Re: [GSoC] Status Reoprt: Java Project Dependency Builder
On 10/06/14 19:20, Andrew Schurman wrote:
> On Monday, June 9, 2014, Daniel Pocock <email@example.com
> <mailto:firstname.lastname@example.org>> wrote:
>> On 09/06/14 11:16, Andrew Schurman wrote:
>>> On Sat, Jun 7, 2014 at 1:08 AM, Daniel Pocock <email@example.com
> <mailto:firstname.lastname@example.org>> wrote:
>>>> On 07/06/14 09:33, Andrew Schurman wrote:
>>>> For some projects you will need to patch their pom file or build.xml or
>>>> whatever and it would be ideal if you forked their Git repository and
>>>> created your changes on a branch.
>>>> If the project is in an SVN repo, you will probably need my sync2git
>>>> Please have a look at the issues in github too, #2 is quite easy:
>>> Instead of cloning the entire history, what if we just take a snapshot
>>> of the files at that particular version? It will save us from
>>> translating between VCSs. We could do something different for git, but
>>> I think doing the same thing for everything would make things easier.
>> I've been using this approach for some very big projects like
>> reSIProcate and sipXtapi for a while now - the sync2git script runs
>> automatically from cron. For over 90% of SVN projects that use the
>> standard layout (trunk/branches/tags) this approach is likely to just
>> work. The only manual work is tweaking authors.txt (e.g. inserting the
>> names), some people don't bother with that but I personally feel it is
>> good to properly attribute Git commits to their authors so they will
>> show up in Github reports, etc.
>> Doing VCS conversion does add some latency to the whole build process.
>> However, it means you can benefit from using VCS like tools to inspect
>> the changes. For projects that are not in the 90%, e.g. those where
>> some manual effort is needed to get them to build, the VCS will provide
>> a consistent way for people to make the manual changes before the
>> automated build resumes again, e.g:
>> - build fails because foo.jar is missing
>> - foo SVN is found from foo.pom or some other clue
>> - foo-svn-mirror is created in Github using sync2git and a call to the
>> Github API
>> - using the Github API, a fork is created in Github, from foo-svn-mirror
>> -> foo-dfsg
>> - automated changes are made on a dfsg branch in foo-dfsg (e.g. removing
>> copies of junit.jar or other binary or non-free artifacts in the
>> - now for the manual step - the developer can manually tweak the
>> build.xml or commit a build.properties or whatever is needed. These
>> changes are also committed on the dfsg branch in the foo-dfsg fork
>> - finally, the developer sends some signal to kick off the automated
>> build again (e.g. with a command line or web-based UI)
> I'm still thinking that tracking only the changes made between the
> released versions is the better way to go. It still supports the
> workflow you describe above plus ignores changes such as a file was
> added then removed between a release.

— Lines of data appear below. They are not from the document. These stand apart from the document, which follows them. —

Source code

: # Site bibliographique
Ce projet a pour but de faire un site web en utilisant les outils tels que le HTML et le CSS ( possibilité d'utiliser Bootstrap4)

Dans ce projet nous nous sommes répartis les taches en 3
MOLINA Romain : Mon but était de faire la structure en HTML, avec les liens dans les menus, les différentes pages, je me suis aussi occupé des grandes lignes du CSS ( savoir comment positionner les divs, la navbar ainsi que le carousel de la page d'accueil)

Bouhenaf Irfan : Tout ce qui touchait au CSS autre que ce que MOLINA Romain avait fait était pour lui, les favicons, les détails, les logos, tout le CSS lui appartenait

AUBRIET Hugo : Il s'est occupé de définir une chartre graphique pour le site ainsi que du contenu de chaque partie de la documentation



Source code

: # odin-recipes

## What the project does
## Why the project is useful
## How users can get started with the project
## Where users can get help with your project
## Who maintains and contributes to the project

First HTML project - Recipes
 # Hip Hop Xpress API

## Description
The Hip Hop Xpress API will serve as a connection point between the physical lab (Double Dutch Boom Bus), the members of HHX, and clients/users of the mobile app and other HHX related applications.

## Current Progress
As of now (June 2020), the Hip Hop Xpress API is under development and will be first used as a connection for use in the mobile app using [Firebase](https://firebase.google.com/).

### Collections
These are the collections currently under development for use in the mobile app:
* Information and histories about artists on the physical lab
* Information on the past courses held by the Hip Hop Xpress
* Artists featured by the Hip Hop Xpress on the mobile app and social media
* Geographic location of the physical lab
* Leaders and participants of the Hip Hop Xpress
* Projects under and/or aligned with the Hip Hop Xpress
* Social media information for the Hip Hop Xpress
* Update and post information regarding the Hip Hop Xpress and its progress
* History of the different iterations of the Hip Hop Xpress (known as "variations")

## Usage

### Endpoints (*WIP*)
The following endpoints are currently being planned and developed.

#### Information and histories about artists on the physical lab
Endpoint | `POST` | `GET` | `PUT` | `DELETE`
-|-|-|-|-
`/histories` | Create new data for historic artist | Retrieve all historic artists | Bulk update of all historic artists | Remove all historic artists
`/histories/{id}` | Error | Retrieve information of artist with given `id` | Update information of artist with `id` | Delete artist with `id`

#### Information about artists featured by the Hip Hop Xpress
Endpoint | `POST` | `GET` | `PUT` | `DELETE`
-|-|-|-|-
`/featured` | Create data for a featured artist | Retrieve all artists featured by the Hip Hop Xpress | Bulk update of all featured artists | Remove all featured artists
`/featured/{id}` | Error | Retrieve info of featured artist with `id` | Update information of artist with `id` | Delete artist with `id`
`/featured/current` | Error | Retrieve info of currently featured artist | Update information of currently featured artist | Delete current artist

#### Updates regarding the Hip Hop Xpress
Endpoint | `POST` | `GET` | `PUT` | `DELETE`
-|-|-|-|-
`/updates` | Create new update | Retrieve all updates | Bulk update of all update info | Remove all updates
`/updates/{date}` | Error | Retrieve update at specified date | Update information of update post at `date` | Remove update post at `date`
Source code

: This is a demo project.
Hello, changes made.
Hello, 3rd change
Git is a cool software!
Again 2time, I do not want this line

Yes, you will loose that context
> of why some changes are made though.
> In the case of reSIProcate and sipXtapi, you would maybe spend 10min
> cloning the repo, but if you had something like the apache svn repo, it
> could take hours, albeit a rare case.
Actually, reSIProcate has over 10,000 commits - it takes the better part
of a day for git-svn to run the first time
> Plus if you start dealing with tracking multiple versions, you need to
> handle the case when a repo has been relocated. You might be able to
> work something out when working with two svn repos, but going from svn
> to something like git would be trouble.
> I think I could spend a lot of time here with the corner cases and think
> it would be best finish the rest of the system first with the approach
> I've described. If this is something we really want, we could always
> tackle it as a wislist item near the end of the project.
Definitely don't try to handle every corner case just now
If you can deal with some repositories effectively (e.g. if you can see
they have less than 1,000 commits and they follow the standard layout)
then that would be nice - but I'm not going to insist on this approach
If you just want to take snapshots of the releases and commit them into
a git repository, the Debian tool git-buildpackage (see the
git-import-orig script) may be worth having a look at - although it
assumes that the code on the "upstream" branch is already dfsg (free of
binary artifacts) before you import it.